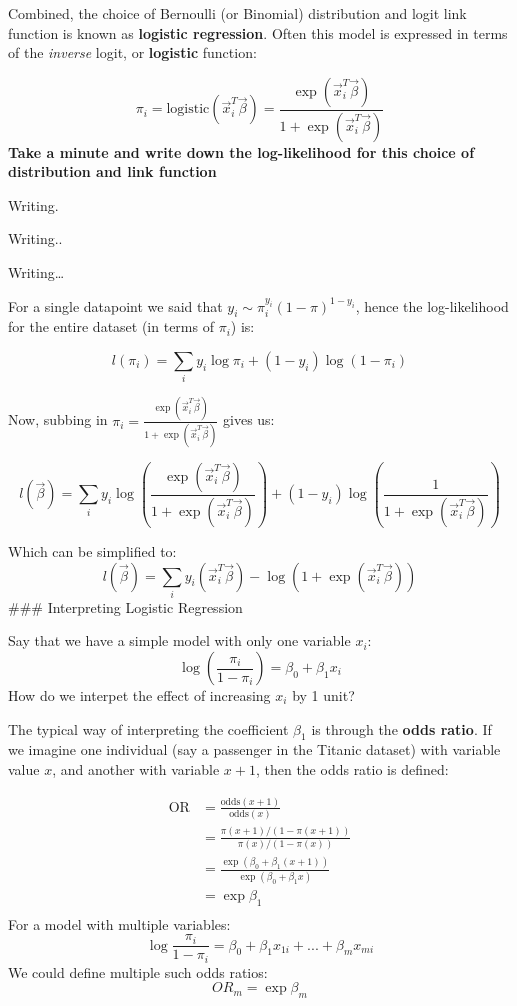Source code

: \documentclass[
]{article}
\begin{document}
Combined, the choice of Bernoulli (or Binomial) distribution and logit
link function is known as \textbf{logistic regression}. Often this model
is expressed in terms of the \emph{inverse} logit, or \textbf{logistic}
function:

\[
\pi_i = \text{logistic}(\vec{x}_i^T \vec{\beta}) = \frac{\exp{(\vec{x}_i^T \vec{\beta})} }{1+\exp{(\vec{x}_i^T \vec{\beta})}}
\] \textbf{Take a minute and write down the log-likelihood for this
choice of distribution and link function}

Writing.

Writing..

Writing\ldots{}

For a single datapoint we said that
\(y_i \sim \pi_i^{y_i} (1-\pi)^{1-y_i}\), hence the log-likelihood for
the entire dataset (in terms of \(\pi_i\)) is:

\[
l(\pi_i) = \sum_i y_i \log\pi_i + (1-y_i) \log(1-\pi_i)
\]

Now, subbing in
\(\pi_i = \frac{\exp{(\vec{x}_i^T \vec{\beta})} }{1+\exp{(\vec{x}_i^T \vec{\beta})}}\)
gives us:

\[
l(\vec{\beta}) = \sum_i y_i \log{\left(\frac{\exp{(\vec{x}_i^T \vec{\beta})} }{1+\exp{(\vec{x}_i^T \vec{\beta})}} \right)} + (1-y_i) \log{\left( \frac{1}{1+\exp{(\vec{x}_i^T \vec{\beta})}} \right)}
\]

Which can be simplified to: \[
l(\vec{\beta}) = \sum_i y_i (\vec{x}_i^T \vec{\beta} ) - \log{(1+\exp{(\vec{x}_i^T \vec{\beta})})}
\] \#\#\# Interpreting Logistic Regression

Say that we have a simple model with only one variable \(x_i\): \[
\log{\left( \frac{\pi_i}{1-\pi_i} \right)} = \beta_0 + \beta_1 x_i
\] How do we interpet the effect of increasing \(x_i\) by 1 unit?

The typical way of interpreting the coefficient \(\beta_1\) is through
the \textbf{odds ratio}. If we imagine one individual (say a passenger
in the Titanic dataset) with variable value \(x\), and another with
variable \(x+1\), then the odds ratio is defined:

\[
\begin{split}
\text{OR} &= \frac{ \text{odds}(x+1) }{\text{odds}(x)} \\
&= \frac{\pi(x+1)/(1-\pi(x+1))}{ \pi(x)/(1-\pi(x))}\\
&= \frac{\exp{(\beta_0 + \beta_1(x+1))}}{\exp{(\beta_0 + \beta_1 x)}}\\
&= \exp \beta_1\\
\end{split}
\] For a model with multiple variables: \[
\log{\frac{\pi_i}{1-\pi_i}} = \beta_0 + \beta_1 x_{1i} + ... + \beta_m x_{mi}
\] We could define multiple such odds ratios: \[
OR_m = \exp{\beta_m}
\]
\end{document}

**Problem**
Beginning with the first entry above, reproduce every line verbatim until the line with "The typical way", which is included too; omit pictures.

**Response area**
Source code

: \documentclass[
]{article}
\begin{document}
Combined, the choice of Bernoulli (or Binomial) distribution and logit
link function is known as \textbf{logistic regression}. Often this model
is expressed in terms of the \emph{inverse} logit, or \textbf{logistic}
function:

\[
\pi_i = \text{logistic}(\vec{x}_i^T \vec{\beta}) = \frac{\exp{(\vec{x}_i^T \vec{\beta})} }{1+\exp{(\vec{x}_i^T \vec{\beta})}}
\] \textbf{Take a minute and write down the log-likelihood for this
choice of distribution and link function}

Writing.

Writing..

Writing\ldots{}

For a single datapoint we said that
\(y_i \sim \pi_i^{y_i} (1-\pi)^{1-y_i}\), hence the log-likelihood for
the entire dataset (in terms of \(\pi_i\)) is:

\[
l(\pi_i) = \sum_i y_i \log\pi_i + (1-y_i) \log(1-\pi_i)
\]

Now, subbing in
\(\pi_i = \frac{\exp{(\vec{x}_i^T \vec{\beta})} }{1+\exp{(\vec{x}_i^T \vec{\beta})}}\)
gives us:

\[
l(\vec{\beta}) = \sum_i y_i \log{\left(\frac{\exp{(\vec{x}_i^T \vec{\beta})} }{1+\exp{(\vec{x}_i^T \vec{\beta})}} \right)} + (1-y_i) \log{\left( \frac{1}{1+\exp{(\vec{x}_i^T \vec{\beta})}} \right)}
\]

Which can be simplified to: \[
l(\vec{\beta}) = \sum_i y_i (\vec{x}_i^T \vec{\beta} ) - \log{(1+\exp{(\vec{x}_i^T \vec{\beta})})}
\] \#\#\# Interpreting Logistic Regression

Say that we have a simple model with only one variable \(x_i\): \[
\log{\left( \frac{\pi_i}{1-\pi_i} \right)} = \beta_0 + \beta_1 x_i
\] How do we interpet the effect of increasing \(x_i\) by 1 unit?

The typical way of interpreting the coefficient \(\beta_1\) is through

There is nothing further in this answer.